- Data records
━━━

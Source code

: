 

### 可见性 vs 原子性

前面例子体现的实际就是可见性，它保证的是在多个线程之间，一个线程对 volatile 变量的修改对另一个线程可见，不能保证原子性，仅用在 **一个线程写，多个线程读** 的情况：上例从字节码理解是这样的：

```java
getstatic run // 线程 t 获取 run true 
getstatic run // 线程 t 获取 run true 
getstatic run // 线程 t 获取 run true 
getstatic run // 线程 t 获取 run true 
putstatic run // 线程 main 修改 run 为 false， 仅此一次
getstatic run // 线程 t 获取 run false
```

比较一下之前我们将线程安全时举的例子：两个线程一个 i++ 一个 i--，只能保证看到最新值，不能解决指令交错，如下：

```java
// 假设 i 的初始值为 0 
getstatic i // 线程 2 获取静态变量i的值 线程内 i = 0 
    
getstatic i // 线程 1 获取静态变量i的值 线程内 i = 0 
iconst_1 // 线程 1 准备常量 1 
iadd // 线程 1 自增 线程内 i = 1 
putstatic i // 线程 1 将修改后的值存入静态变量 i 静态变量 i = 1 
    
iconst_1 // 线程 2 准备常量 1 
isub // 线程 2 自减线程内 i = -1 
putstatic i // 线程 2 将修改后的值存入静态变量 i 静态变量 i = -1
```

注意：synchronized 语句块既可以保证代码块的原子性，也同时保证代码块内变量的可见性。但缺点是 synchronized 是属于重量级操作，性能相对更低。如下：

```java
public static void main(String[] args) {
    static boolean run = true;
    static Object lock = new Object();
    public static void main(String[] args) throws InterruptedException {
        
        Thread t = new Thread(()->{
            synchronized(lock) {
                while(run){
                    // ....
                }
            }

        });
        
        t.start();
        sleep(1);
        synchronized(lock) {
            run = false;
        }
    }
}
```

━━━

- EXERCISE DESCRIPTION
Please retype the data above exactly, including every line.

- YOUR SOLUTION
Source code

: 

### 可见性 vs 原子性

前面例子体现的实际就是可见性，它保证的是在多个线程之间，一个线程对 volatile 变量的修改对另一个线程可见，不能保证原子性，仅用在 **一个线程写，多个线程读** 的情况：上例从字节码理解是这样的：

```java
getstatic run // 线程 t 获取 run true 
getstatic run // 线程 t 获取 run true 
getstatic run // 线程 t 获取 run true 
getstatic run // 线程 t 获取 run true 
putstatic run // 线程 main 修改 run 为 false， 仅此一次
getstatic run // 线程 t 获取 run false
```

比较一下之前我们将线程安全时举的例子：两个线程一个 i++ 一个 i--，只能保证看到最新值，不能解决指令交错，如下：

```java
// 假设 i 的初始值为 0 
getstatic i // 线程 2 获取静态变量i的值 线程内 i = 0 
    
getstatic i // 线程 1 获取静态变量i的值 线程内 i = 0 
iconst_1 // 线程 1 准备常量 1 
iadd // 线程 1 自增 线程内 i = 1 
putstatic i // 线程 1 将修改后的值存入静态变量 i 静态变量 i = 1 
    
iconst_1 // 线程 2 准备常量 1 
isub // 线程 2 自减线程内 i = -1 
putstatic i // 线程 2 将修改后的值存入静态变量 i 静态变量 i = -1
```

注意：synchronized 语句块既可以保证代码块的原子性，也同时保证代码块内变量的可见性。但缺点是 synchronized 是属于重量级操作，性能相对更低。如下：

```java
public static void main(String[] args) {
    static boolean run = true;
    static Object lock = new Object();
    public static void main(String[] args) throws InterruptedException {
        
        Thread t = new Thread(()->{
            synchronized(lock) {
                while(run){
                    // ....
                }
            }

        });
        
        t.start();
        sleep(1);
        synchronized(lock) {
            run = false;
        }
    }
}
```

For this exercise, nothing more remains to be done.